Pada abad X, terdapat bukti tentang adanya
hubungan antara wisatawan-wisatawan (traveller)
Arab dan penduduk Eropa, Vikings, pedagang-pedagang Muslim sudah sampai Praha, dimana lambang Khalifah Muslim
terdapat di mata uang Anglo-Saxon dan pasukan Muslim dari Afrika Utara mencapai
kota Poitiers, tidak jauh dari Paris.
Percampuran
antara warga yang berkeyakinan Islam dan yang berkeyakinan Kristen sudah
sedemikian rupa, sampai terjadi keadaan tanpa risih untuk melakukan aliansi
lintas agama untuk menghadapi lawan bersama yang kadang-kadang identitas
keagamaannya sama. Misalnya penguasa sebuah provinsi Muslim yang Muslim
beraliansi dengan penguasa Kristen dari provinsi lain untuk menaklukkan Negara
Kristen lain atau sebaliknya.
Ada
sekurang-kurangnya 3 kategori aliansi lintas agama di Semenanjung Iberia dalam
abad ke X itu, menurut Almond. Ketiga kategori itu adalah:
Pertama, aliansi yang semata-mata
politis sifatnya. Kerjasama ini dijalin karena ada kesempatan. Tidak ada rasa
simpati secara kultural atau ideology di antara pemimpin-pemimpinnya atau di
antara tentaranya sendiri. Mereka kadang-kadang tidak saling bertemu, tapi
masing-masing melakukan pertempuran di wilayah lain, menghadapi musuh yang
sama.
Kedua, aliansi bersahabat. Ada ikatan
psikologis. Memang ada kebutuhan politis tapi antara penguasa sudah terjalin
rasa persahabatan. Contoh aliansi antara Kaisar
Byzantin Kantakouzenos dan Umur Pasha, seorang pangeran Muslim
dari kawasan Turki, Aydin. Kantakouzenous sampai menawarkan putrinya kepada
Umur Pasha, tetapi sang Pasha menolak, karena dia merasa Kantakouzenos sudah
seperti saudara sendiri.
Ketiga, aliansi dimana penguasa Muslim
dan Kristen memiliki tingkat budaya dan bahasa yang setara. Contoh: orang-orang
Arab Sicily yang mempunyai bahasa yang sama dengan warga Italia Kristen
tetangganya bekerjasama menghadapi tentara Prancis di Lucera. Demikian pula
warga Muslim di Zaragoza yang membantu orang-orang Kristen Castilia dalam abad
ke 11 melawan tentara Kristen Aragon. Realpolitik dan terutama kesamaan budaya
–bahasa, makanan, pakaian, alam – menjadi sebab dua tentara dari kepercayaan
berbeda bertempur di bawah satu bendera.
Kemudian
ada 3 lagi macam kerjasama:
Pertama, “kerjasama” antara Negara yang
ditaklukkan dengan Negara yang menaklukkan. Negara yang ditaklukkan itu disebut “vassal”.
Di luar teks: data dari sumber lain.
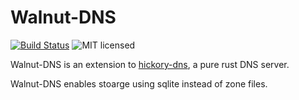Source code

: # Walnut-DNS

[![Build Status][build-image]][build-link]
![MIT licensed][license-image]

Walnut-DNS is an extension to [hickory-dns][], a pure rust DNS server.

Walnut-DNS enables stoarge using sqlite instead of zone files.

[hickory-dns]: https://hickory-dns.org
[build-image]: https://github.com/alexrudy/walnut-dns/actions/workflows/ci.yml/badge.svg
[build-link]: https://github.com/alexrudy/walnut-dns/actions/workflows/ci.yml
[license-image]: https://img.shields.io/badge/license-MIT-blue.svg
Vassal ini Negara yang kalah perang, yang harus tunduk kepada Negara
yang mengalahkan. Kaisar-kaisar Byzantin sering dipaksa membantu
penguasa-penguasa Usmani (Ottoman) mengalahkan musuh-musuhnya. Ribuan tentara
Serbia dipaksa membantu tentara Turki menaklukkan Constantinopel. Namun
kerjasama itu tidak harus merupakan paksaan. Seperti kerjasama antara Alfonso
VI dan vassalnya al-Mu’tamid dari Sevilla, dimana seorang pangeran Serbia
menyelamatkan putra Sultan Turki dalam Palagan Ankara.
Kedua, Kerjasama antara “mercenary” dan
penguasa yang membayarnya. Inilah yang paling sering terjadi, dimana tentara
Kristen bergabung dengan tentara Muslim memerangi musuh penguasa Muslim atau
sebaliknya. Janji akan dibayar dengan emas, rampasan perang, tanah dan makanan,
merupakan daya tarik yang kuat dari kedua belah pihak. Dalam Perang Salib, ada
tentara Muslim yang bergabung dengan Tentara Paus, juga ada tentara Kristen
yang ikut dalam gerakan-gerakan Tentara Turki.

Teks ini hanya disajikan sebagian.